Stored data
BEGIN
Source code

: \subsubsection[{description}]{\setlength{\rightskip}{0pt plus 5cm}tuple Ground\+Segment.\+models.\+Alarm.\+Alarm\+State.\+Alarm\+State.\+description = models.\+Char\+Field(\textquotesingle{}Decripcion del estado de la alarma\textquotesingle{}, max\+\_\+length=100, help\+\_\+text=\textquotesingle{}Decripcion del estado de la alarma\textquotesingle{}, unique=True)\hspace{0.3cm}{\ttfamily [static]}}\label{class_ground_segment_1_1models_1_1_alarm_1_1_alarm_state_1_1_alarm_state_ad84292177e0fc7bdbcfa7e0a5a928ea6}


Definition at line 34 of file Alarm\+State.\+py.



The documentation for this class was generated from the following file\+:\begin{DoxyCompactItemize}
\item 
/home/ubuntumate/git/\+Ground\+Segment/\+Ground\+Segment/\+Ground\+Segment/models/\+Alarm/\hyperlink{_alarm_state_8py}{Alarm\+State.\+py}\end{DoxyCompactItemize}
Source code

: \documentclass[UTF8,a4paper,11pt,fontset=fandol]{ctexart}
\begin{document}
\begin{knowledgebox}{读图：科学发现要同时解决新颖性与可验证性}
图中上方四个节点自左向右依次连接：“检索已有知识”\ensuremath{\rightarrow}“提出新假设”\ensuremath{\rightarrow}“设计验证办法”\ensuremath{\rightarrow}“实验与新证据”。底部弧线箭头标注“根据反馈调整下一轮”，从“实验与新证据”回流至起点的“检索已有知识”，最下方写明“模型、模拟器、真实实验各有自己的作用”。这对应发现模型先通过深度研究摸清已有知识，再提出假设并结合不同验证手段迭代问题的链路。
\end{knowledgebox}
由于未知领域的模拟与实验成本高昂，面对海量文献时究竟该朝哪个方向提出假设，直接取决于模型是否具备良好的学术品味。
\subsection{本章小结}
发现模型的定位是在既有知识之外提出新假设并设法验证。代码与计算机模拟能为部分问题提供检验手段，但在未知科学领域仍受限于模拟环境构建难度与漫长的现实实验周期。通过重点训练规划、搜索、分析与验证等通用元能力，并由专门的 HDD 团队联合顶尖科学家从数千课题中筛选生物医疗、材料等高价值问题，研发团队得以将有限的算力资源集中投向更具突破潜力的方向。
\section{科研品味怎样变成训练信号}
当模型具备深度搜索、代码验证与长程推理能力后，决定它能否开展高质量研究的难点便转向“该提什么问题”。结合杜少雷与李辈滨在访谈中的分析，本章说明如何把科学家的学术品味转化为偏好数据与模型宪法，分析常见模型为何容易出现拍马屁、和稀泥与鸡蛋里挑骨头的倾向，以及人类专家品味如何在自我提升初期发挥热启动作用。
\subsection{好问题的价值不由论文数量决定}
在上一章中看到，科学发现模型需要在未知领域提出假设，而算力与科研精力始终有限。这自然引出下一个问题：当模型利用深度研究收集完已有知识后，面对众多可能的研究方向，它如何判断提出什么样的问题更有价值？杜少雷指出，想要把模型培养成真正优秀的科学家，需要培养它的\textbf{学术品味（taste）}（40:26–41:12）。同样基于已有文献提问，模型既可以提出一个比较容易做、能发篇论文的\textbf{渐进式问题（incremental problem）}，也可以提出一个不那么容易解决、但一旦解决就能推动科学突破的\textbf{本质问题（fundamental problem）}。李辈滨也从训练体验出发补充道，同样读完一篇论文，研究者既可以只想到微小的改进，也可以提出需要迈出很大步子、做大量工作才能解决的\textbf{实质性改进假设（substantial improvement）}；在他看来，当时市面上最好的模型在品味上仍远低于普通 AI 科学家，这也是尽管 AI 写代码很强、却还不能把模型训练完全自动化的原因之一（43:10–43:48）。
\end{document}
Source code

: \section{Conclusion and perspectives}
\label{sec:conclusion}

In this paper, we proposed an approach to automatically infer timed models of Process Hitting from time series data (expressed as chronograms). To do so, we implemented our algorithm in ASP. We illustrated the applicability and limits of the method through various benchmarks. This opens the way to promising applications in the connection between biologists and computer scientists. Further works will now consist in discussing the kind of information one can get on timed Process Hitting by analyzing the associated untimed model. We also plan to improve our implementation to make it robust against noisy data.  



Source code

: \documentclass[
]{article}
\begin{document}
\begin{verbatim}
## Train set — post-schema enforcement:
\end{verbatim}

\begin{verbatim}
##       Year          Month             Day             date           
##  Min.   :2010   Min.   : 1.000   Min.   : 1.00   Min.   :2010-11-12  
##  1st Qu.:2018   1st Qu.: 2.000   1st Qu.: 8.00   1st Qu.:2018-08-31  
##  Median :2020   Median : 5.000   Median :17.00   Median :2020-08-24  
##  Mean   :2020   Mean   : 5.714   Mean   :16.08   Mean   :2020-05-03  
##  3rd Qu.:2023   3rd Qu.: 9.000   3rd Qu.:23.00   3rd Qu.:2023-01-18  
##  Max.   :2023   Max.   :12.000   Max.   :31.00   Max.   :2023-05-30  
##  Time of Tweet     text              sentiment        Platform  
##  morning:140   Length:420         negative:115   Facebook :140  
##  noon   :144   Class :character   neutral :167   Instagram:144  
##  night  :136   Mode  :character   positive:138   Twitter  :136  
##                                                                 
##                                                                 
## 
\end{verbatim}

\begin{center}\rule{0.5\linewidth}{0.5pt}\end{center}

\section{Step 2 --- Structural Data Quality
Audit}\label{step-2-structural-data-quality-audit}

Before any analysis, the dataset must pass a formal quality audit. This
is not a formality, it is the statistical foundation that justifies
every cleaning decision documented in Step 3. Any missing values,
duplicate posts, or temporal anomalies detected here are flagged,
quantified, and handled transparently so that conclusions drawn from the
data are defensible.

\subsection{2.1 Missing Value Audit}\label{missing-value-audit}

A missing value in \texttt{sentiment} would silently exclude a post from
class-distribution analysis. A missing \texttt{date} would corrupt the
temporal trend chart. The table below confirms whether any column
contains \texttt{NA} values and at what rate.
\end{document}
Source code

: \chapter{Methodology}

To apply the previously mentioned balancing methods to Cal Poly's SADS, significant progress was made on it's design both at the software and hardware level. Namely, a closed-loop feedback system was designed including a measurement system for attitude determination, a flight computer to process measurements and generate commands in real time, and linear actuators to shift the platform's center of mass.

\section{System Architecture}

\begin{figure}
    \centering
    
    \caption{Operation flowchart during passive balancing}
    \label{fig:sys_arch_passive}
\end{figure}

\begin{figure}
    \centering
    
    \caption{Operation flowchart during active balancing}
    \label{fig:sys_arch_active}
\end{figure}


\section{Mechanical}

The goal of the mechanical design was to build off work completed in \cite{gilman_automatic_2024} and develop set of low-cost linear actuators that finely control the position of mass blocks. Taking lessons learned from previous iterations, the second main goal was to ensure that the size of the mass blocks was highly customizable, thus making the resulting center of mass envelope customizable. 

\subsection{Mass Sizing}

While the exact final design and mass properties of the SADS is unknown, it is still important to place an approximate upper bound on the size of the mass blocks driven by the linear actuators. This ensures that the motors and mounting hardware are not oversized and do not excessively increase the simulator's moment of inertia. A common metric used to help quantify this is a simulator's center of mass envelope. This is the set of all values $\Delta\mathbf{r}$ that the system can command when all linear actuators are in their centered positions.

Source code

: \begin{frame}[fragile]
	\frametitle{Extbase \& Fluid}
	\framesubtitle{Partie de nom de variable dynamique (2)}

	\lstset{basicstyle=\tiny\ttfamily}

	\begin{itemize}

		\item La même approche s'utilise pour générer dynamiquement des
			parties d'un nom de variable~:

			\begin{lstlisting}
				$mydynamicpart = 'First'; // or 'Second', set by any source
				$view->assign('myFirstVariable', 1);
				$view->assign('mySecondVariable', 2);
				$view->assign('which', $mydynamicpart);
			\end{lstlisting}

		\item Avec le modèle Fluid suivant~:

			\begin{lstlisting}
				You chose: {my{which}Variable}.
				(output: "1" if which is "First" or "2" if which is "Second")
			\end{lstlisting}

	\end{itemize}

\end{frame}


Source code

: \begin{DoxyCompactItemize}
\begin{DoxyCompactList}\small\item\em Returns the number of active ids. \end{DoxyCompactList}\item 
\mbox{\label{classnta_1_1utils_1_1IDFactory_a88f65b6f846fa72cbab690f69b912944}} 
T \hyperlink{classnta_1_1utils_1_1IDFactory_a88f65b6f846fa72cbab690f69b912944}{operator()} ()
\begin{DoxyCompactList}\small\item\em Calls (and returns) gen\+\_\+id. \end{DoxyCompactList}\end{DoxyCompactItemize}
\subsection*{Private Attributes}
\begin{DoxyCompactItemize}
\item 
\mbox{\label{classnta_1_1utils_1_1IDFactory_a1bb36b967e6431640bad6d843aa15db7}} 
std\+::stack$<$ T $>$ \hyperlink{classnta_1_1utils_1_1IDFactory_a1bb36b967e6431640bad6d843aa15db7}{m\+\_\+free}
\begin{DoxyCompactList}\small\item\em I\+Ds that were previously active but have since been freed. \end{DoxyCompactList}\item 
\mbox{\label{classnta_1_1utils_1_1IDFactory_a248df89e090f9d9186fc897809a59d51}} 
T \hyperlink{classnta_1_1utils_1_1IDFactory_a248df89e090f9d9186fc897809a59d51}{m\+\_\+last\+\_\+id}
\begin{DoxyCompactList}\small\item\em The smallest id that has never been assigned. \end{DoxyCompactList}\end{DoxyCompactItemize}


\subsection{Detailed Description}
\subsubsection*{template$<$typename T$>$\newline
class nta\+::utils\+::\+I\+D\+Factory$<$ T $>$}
END
How many lines of the records contain "State"? Answer with the number only.

3